Ordinanza di Cassazione Civile Sez. 3 Num. 16121 Anno 2025
Civile Ord. Sez. 3 Num. 16121 Anno 2025
Presidente: COGNOME
Relatore: COGNOME NOME
Data pubblicazione: 16/06/2025
ORDINANZA
sul ricorso iscritto al n. 23112/2022 R.G. proposto da:
NOME COGNOME rappresentato e difeso dall’avvocato COGNOME ed elettivamente domiciliato presso il domicilio digitale indicato dal difensore.
-ricorrente-
contro
FALLIMENTO della società RAGIONE_SOCIALE in liquidazione 352/12, in persona del curatore, rappresentata e difes a dall’avvocato NOME COGNOME ed elettivamente domiciliata presso lo studio dell’avvocato NOME COGNOME in ROMA INDIRIZZO
-controricorrente-
nonché contro
NOME
-intimato- avverso la SENTENZA della CORTE D’APPELLO di NAPOLI n. 2902/2022 depositata il 26/06/2022.
Udite le relazioni svolte nella camera di consiglio del 14/02/2025 e, a seguito di riconvocazione del Collegio, nella camera di consiglio del 17/4/2025, dalla Consigliera NOME COGNOME
SVOLGIMENTO DEL PROCESSO
La curatela del Fallimento RAGIONE_SOCIALE in liquidazione convenne, davanti al Tribunale di Napoli, NOME COGNOME (venditore) e NOME COGNOME (acquirente) per sentir pronunciare la revocatoria dell’atto di compravendita, intercorso tra i convenuti ed avente ad oggetto un immobile sito in Napoli INDIRIZZO al fine di ristorare i danni che il COGNOME aveva cagionato alla società per mala gestio nella sua qualità di amministratore, prima della dichiarazione di fallimento. Mala gestio concretizzatasi nell’uso illegittimo della carta di credito aziendale , nella cessione dell’azienda a titolo gratuito, nella vendita anomala delle rimanenze societarie, etc.
A sostegno della domanda la curatela allegò l’anteriorità del credito del Fallimento rispetto all’atto dispos itivo, la sussistenza del danno, la conoscenza o conoscibilità del pregiudizio da parte del terzo acquirente. NOME COGNOME) si costituì in giudizio assumendo di non aver avuto conoscenza delle responsabilità gestionali del proprio dante causa e che, in ogni caso, le modalità di vendita rientravano tra le
Quest’ultimo ( normali condizioni delle compravendite immobiliari.

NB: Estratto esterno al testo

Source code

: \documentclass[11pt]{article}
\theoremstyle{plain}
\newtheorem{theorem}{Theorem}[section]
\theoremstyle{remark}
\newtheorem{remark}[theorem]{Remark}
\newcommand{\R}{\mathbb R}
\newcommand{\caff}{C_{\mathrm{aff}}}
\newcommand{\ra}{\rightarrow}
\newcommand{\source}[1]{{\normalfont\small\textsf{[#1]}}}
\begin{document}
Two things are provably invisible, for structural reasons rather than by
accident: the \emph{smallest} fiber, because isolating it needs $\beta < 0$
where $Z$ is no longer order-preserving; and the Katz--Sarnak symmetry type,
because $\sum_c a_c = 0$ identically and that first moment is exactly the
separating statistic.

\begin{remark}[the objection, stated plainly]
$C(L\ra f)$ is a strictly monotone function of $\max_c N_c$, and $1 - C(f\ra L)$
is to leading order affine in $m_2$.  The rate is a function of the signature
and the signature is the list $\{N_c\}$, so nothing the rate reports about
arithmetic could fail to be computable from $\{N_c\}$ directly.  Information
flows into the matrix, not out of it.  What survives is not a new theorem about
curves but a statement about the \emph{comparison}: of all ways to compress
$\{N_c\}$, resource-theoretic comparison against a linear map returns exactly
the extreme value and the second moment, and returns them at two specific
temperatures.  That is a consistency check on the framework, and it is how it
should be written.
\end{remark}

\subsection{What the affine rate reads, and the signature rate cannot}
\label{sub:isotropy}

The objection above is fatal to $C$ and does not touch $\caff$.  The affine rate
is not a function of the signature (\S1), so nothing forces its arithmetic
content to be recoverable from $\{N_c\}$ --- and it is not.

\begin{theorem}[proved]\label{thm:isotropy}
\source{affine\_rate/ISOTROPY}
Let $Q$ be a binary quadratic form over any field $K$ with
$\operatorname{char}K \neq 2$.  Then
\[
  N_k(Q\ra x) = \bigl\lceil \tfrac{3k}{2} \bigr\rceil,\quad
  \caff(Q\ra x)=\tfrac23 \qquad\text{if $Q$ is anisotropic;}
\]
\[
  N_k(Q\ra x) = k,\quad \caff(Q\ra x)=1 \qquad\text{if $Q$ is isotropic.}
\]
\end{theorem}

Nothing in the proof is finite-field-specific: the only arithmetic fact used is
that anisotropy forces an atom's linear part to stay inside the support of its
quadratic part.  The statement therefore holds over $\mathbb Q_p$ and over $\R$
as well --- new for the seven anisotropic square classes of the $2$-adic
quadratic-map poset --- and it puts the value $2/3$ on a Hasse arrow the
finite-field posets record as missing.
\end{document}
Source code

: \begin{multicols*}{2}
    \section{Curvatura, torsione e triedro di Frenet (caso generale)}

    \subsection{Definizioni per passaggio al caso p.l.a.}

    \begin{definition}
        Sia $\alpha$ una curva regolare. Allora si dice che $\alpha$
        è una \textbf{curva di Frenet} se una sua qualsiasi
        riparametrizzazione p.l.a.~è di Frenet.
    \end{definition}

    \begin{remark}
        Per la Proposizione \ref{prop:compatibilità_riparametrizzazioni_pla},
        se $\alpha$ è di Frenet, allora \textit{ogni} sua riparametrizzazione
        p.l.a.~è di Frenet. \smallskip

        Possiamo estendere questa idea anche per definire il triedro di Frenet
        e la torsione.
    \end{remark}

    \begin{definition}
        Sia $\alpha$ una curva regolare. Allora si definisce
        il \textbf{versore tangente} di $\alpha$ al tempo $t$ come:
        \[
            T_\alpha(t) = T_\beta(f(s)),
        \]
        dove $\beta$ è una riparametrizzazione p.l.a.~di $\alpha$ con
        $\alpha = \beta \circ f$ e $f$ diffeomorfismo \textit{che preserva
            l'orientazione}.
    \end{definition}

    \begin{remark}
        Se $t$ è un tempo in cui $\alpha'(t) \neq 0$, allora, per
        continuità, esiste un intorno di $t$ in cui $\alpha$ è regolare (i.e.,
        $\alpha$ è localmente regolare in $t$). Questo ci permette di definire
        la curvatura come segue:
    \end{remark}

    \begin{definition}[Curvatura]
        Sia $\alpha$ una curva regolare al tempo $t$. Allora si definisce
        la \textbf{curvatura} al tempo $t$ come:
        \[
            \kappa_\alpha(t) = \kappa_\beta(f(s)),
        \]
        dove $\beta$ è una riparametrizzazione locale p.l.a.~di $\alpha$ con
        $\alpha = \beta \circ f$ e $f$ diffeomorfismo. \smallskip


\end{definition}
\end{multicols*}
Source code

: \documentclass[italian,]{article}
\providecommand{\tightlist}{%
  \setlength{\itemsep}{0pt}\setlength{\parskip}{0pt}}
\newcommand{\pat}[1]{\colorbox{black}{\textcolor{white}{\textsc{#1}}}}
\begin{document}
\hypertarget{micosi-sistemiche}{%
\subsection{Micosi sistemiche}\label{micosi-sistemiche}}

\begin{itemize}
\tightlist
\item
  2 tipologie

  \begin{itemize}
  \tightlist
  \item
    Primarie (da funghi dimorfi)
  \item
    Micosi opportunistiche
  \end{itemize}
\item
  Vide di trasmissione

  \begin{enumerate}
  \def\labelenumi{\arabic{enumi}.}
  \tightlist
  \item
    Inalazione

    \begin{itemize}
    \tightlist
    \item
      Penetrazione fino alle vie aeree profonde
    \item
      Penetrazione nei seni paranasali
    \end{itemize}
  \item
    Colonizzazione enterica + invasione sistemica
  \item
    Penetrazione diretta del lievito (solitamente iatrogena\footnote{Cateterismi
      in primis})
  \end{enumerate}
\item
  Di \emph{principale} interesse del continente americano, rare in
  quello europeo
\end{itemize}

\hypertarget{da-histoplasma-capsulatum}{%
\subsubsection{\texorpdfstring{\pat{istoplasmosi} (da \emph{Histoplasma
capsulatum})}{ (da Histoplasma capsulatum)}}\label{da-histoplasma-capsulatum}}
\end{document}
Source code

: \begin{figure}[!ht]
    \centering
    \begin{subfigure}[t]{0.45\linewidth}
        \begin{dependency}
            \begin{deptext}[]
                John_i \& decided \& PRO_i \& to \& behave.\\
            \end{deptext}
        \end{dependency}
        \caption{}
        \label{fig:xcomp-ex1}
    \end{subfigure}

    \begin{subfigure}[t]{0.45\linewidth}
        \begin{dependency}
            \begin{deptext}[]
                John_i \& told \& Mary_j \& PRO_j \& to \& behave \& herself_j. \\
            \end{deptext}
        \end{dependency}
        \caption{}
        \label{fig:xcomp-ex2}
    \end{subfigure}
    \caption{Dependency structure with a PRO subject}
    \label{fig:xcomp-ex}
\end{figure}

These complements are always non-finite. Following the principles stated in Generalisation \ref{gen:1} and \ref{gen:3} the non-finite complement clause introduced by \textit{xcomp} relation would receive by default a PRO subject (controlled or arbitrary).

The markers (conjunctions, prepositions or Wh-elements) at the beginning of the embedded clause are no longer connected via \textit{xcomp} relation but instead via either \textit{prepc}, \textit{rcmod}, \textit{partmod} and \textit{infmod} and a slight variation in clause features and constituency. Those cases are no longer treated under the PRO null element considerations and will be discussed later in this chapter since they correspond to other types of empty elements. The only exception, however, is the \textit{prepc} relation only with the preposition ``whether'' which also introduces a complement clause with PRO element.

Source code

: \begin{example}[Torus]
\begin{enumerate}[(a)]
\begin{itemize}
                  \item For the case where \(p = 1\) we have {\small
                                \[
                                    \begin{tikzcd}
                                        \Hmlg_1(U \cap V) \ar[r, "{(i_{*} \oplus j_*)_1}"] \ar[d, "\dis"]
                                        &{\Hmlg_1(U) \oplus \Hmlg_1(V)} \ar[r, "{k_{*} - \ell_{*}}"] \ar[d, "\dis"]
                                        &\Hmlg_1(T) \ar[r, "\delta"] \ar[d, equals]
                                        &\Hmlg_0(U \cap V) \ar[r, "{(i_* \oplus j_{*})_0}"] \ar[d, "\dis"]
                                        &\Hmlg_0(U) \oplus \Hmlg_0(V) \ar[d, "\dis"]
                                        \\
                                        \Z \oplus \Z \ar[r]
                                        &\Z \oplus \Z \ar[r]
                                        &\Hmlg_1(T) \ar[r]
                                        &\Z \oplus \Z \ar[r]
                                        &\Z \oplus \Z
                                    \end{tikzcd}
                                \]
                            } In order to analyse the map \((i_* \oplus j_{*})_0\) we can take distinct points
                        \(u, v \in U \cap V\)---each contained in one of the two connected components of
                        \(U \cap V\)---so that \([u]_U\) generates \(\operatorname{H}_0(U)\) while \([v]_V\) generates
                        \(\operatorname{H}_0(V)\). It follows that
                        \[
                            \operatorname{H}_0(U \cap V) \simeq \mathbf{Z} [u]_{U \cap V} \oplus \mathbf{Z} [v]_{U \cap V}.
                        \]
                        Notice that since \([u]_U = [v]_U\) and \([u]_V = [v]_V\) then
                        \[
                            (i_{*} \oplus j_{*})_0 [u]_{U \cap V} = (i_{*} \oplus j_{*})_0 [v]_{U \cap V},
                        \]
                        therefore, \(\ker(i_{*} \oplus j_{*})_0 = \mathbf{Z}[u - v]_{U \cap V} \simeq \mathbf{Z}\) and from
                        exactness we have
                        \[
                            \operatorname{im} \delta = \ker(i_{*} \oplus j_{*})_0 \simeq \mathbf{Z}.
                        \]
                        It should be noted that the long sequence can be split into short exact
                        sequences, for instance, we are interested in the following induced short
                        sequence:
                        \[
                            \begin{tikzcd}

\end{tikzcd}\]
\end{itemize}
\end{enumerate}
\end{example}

NOME COGNOME restò contumace.
Il Tribunale di Napoli, disposta una CTU per accertare il valore di mercato del bene compravenduto, accolse la domanda ritenendo che la curatela avesse provato la responsabilità del venditore per violazione dei suoi doveri di amministratore; che fosse accertato l’ eventus damni, consistente nella dismissione totale del patrimonio del Caniglia; che fosse sussistente l’elemento soggett ivo della conoscibilità del pregiudizio, sia da parte del debitore sia del terzo acquirente, in presenza di condizioni del tutto anomale di vendita, quale il pagamento pressoché integrale del prezzo, al momento della stipula del preliminare, e la consegna posticipata del bene a distanza di quasi tre anni dalla stipula del contratto definitivo.
Il COGNOME propose appello e la Corte d’Appello di Napoli , con sentenza del 23/6/2022, ha rigettato il gravame.
Avverso la sentenza NOME COGNOME propone ricorso per cassazione sulla base di un unico complesso motivo.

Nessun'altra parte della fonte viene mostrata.